Doctors practice placing pacemakers


Akron Beacon Journal

AKRON

How can a novice doctor learn to implant a pacemaker through a vein to save a patient with a deadly slow heart rate?

PacerMan to the rescue.

Dr. Rami A. Ahmed, an emergency medicine physician and simulation medical director at Summa Health System, worked with Summa Simulation manager S. Scott Atkinson to create the PacerMan device after failing to find a training model for the delicate procedure.

Dr. Ahmed and Atkinson are partners in the venture with Summa, which has obtained a provisional patent for the invention.

The partners are in talks with undisclosed companies on a licensing agreement to make and market PacerMan to residency training programs worldwide, Dr. Ahmed said.

PacerMan is an example of the type of entrepreneurial spirit the Austen BioInnovation Institute in Akron is trying to build.

The BioInnovation Institute is a partnership among Summa, Akron General Health System, Akron Children’s Hospital, the University of Akron and the Northeast Ohio Medical University (formerly NEOUCOM) to foster research, economic development and job creation tied to the medical field.

Dr. Ahmed and Atkinson are leaders with the institute’s Center for Simulation and Integrated Healthcare Education.

The institute’s Medical Device Development Center worked with the two inventors to fine-tune the PacerMan prototype and develop a business plan.

The PacerMan prototype looks like a neck and torso without arms and legs. The simulator uses an actual monitor and equipment to allow doctors-in-training to practice carefully inserting the pacemaker wire through a vein in the neck or chest.

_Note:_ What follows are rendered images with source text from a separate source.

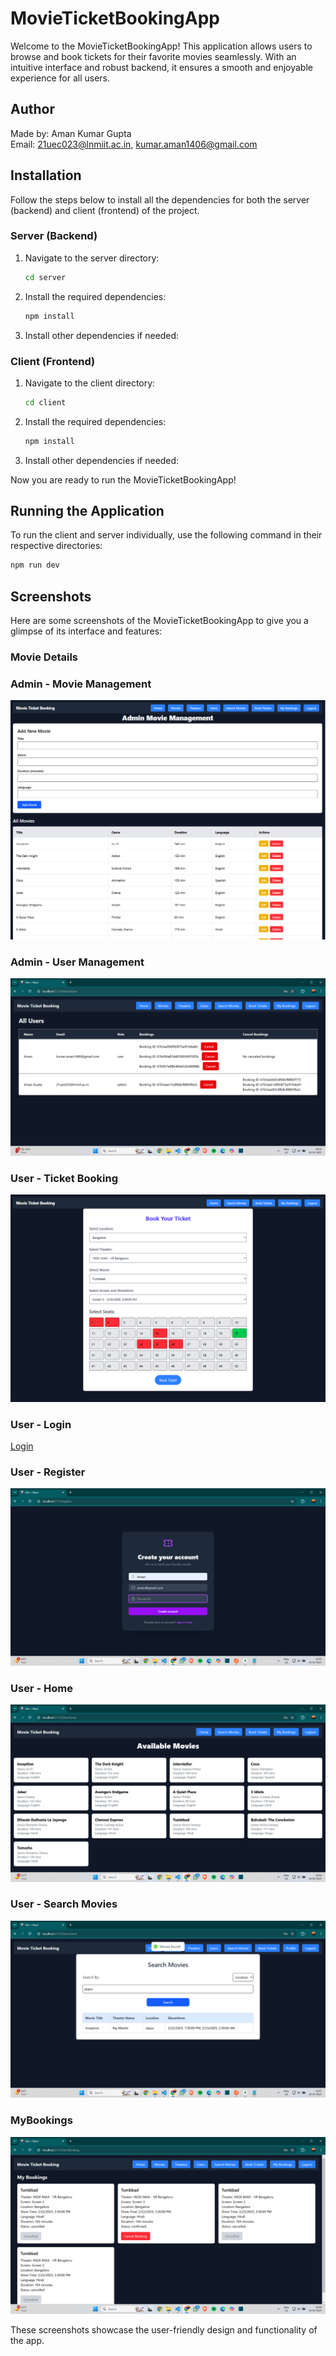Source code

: # MovieTicketBookingApp
Welcome to the MovieTicketBookingApp! This application allows users to browse and book tickets for their favorite movies seamlessly. With an intuitive interface and robust backend, it ensures a smooth and enjoyable experience for all users.

## Author
Made by: Aman Kumar Gupta  
Email: 21uec023@lnmiit.ac.in, kumar.aman1406@gmail.com

## Installation
Follow the steps below to install all the dependencies for both the server (backend) and client (frontend) of the project.

### Server (Backend)
1. Navigate to the server directory:
    ```bash
    cd server
    ```
2. Install the required dependencies:
    ```bash
    npm install
3. Install other dependencies if needed:

### Client (Frontend)
1. Navigate to the client directory:
    ```bash
    cd client
    ```
2. Install the required dependencies:
    ```bash
    npm install
3. Install other dependencies if needed:

Now you are ready to run the MovieTicketBookingApp!

## Running the Application
To run the client and server individually, use the following command in their respective directories:
```bash
npm run dev
```

## Screenshots
Here are some screenshots of the MovieTicketBookingApp to give you a glimpse of its interface and features:

### Movie Details
### Admin - Movie Management
![Movie Add, Edit, Delete](movieMang.png)

### Admin - User Management
![User, Edit Bookings](userMang.png)

### User - Ticket Booking
![Ticket Booking](ticketBook.png)

### User - Login
[Login](login.png)

### User - Register
![Register User](register.png)

### User - Home
![Home](home.png)

### User - Search Movies
![Search Movies](searchMovie.png)

### MyBookings
![My Bookings](mybooking.png)

These screenshots showcase the user-friendly design and functionality of the app.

The wire is then inserted by the trainee into a simulated blood-filled chamber within the chest cavity to practice setting the pacemaker to restore a proper heart rhythm.

A transvenous pacemaker insertion is a risky procedure that is done only a few times a month at Summa Akron City Hospital’s emergency room for patients experiencing extremely low heart rhythms that don’t respond to medication or other less invasive measures, Dr. Ahmed said.

The temporary pacemaker allows blood to keep flowing to the brain and other vital organs until the patient can have a permanent pacemaker surgically implanted in the chest.